Task to carry out
Set down the lines that begin at the top of the records and end with the line containing "Na região Nordeste, as", and drop every picture.

(Saved data entries)
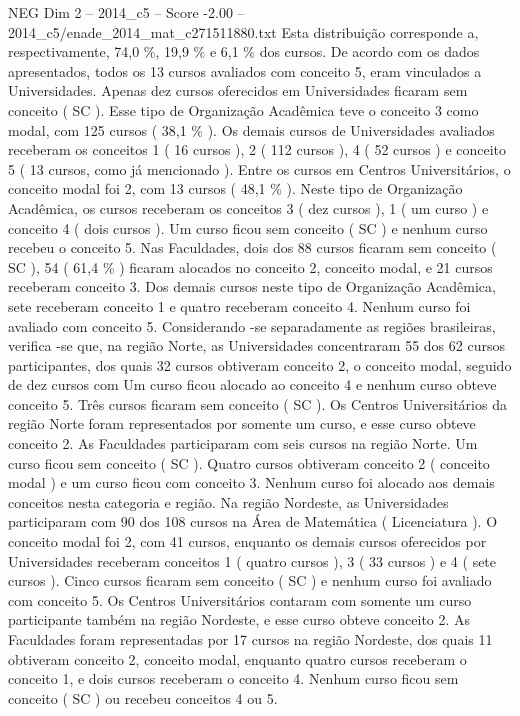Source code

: \begin{textsample}{NEG Dim 2 – 2014\_c5 – Score -2.00 – 2014\_c5/enade\_2014\_mat\_c271511880.txt}
Esta distribuição corresponde a, respectivamente, 74,0 \%, 19,9 \% e 6,1 \% dos cursos.
De acordo com os dados apresentados, todos os 13 cursos avaliados com conceito 5, eram vinculados a Universidades.
Apenas dez cursos oferecidos em Universidades ficaram sem conceito ( SC ).
Esse tipo de Organização Acadêmica teve o conceito 3 como modal, com 125 cursos ( 38,1 \% ).
Os demais cursos de Universidades avaliados receberam os conceitos 1 ( 16 cursos ), 2 ( 112 cursos ), 4 ( 52 cursos ) e conceito 5 ( 13 cursos, como já mencionado ).
Entre os cursos em Centros Universitários, o conceito modal foi 2, com 13 cursos ( 48,1 \% ).
Neste tipo de Organização Acadêmica, os cursos receberam os conceitos 3 ( dez cursos ), 1 ( um curso ) e conceito 4 ( dois cursos ).
Um curso ficou sem conceito ( SC ) e nenhum curso recebeu o conceito 5.
Nas Faculdades, dois dos 88 cursos ficaram sem conceito ( SC ), 54 ( 61,4 \% ) ficaram alocados no conceito 2, conceito modal, e 21 cursos receberam conceito 3.
Dos demais cursos neste tipo de Organização Acadêmica, sete receberam conceito 1 e quatro receberam conceito 4.
Nenhum curso foi avaliado com conceito 5.
Considerando -se separadamente as regiões brasileiras, verifica -se que, na região Norte, as Universidades concentraram 55 dos 62 cursos participantes, dos quais 32 cursos obtiveram conceito 2, o conceito modal, seguido de dez cursos com Um curso ficou alocado ao conceito 4 e nenhum curso obteve conceito 5.
Três cursos ficaram sem conceito ( SC ).
Os Centros Universitários da região Norte foram representados por somente um curso, e esse curso obteve conceito 2.
As Faculdades participaram com seis cursos na região Norte.
Um curso ficou sem conceito ( SC ).
Quatro cursos obtiveram conceito 2 ( conceito modal ) e um curso ficou com conceito 3.
Nenhum curso foi alocado aos demais conceitos nesta categoria e região.
Na região Nordeste, as Universidades participaram com 90 dos 108 cursos na Área de Matemática ( Licenciatura ).
O conceito modal foi 2, com 41 cursos, enquanto os demais cursos oferecidos por Universidades receberam conceitos 1 ( quatro cursos ), 3 ( 33 cursos ) e 4 ( sete cursos ).
Cinco cursos ficaram sem conceito ( SC ) e nenhum curso foi avaliado com conceito 5.
Os Centros Universitários contaram com somente um curso participante também na região Nordeste, e esse curso obteve conceito 2.
As Faculdades foram representadas por 17 cursos na região Nordeste, dos quais 11 obtiveram conceito 2, conceito modal, enquanto quatro cursos receberam o conceito 1, e dois cursos receberam o conceito 4.
Nenhum curso ficou sem conceito ( SC ) ou recebeu conceitos 4 ou 5.

\end{textsample}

Solution for this task
Source code

: \begin{textsample}{NEG Dim 2 – 2014\_c5 – Score -2.00 – 2014\_c5/enade\_2014\_mat\_c271511880.txt}
Esta distribuição corresponde a, respectivamente, 74,0 \%, 19,9 \% e 6,1 \% dos cursos.
De acordo com os dados apresentados, todos os 13 cursos avaliados com conceito 5, eram vinculados a Universidades.
Apenas dez cursos oferecidos em Universidades ficaram sem conceito ( SC ).
Esse tipo de Organização Acadêmica teve o conceito 3 como modal, com 125 cursos ( 38,1 \% ).
Os demais cursos de Universidades avaliados receberam os conceitos 1 ( 16 cursos ), 2 ( 112 cursos ), 4 ( 52 cursos ) e conceito 5 ( 13 cursos, como já mencionado ).
Entre os cursos em Centros Universitários, o conceito modal foi 2, com 13 cursos ( 48,1 \% ).
Neste tipo de Organização Acadêmica, os cursos receberam os conceitos 3 ( dez cursos ), 1 ( um curso ) e conceito 4 ( dois cursos ).
Um curso ficou sem conceito ( SC ) e nenhum curso recebeu o conceito 5.
Nas Faculdades, dois dos 88 cursos ficaram sem conceito ( SC ), 54 ( 61,4 \% ) ficaram alocados no conceito 2, conceito modal, e 21 cursos receberam conceito 3.
Dos demais cursos neste tipo de Organização Acadêmica, sete receberam conceito 1 e quatro receberam conceito 4.
Nenhum curso foi avaliado com conceito 5.
Considerando -se separadamente as regiões brasileiras, verifica -se que, na região Norte, as Universidades concentraram 55 dos 62 cursos participantes, dos quais 32 cursos obtiveram conceito 2, o conceito modal, seguido de dez cursos com Um curso ficou alocado ao conceito 4 e nenhum curso obteve conceito 5.
Três cursos ficaram sem conceito ( SC ).
Os Centros Universitários da região Norte foram representados por somente um curso, e esse curso obteve conceito 2.
As Faculdades participaram com seis cursos na região Norte.
Um curso ficou sem conceito ( SC ).
Quatro cursos obtiveram conceito 2 ( conceito modal ) e um curso ficou com conceito 3.
Nenhum curso foi alocado aos demais conceitos nesta categoria e região.
Na região Nordeste, as Universidades participaram com 90 dos 108 cursos na Área de Matemática ( Licenciatura ).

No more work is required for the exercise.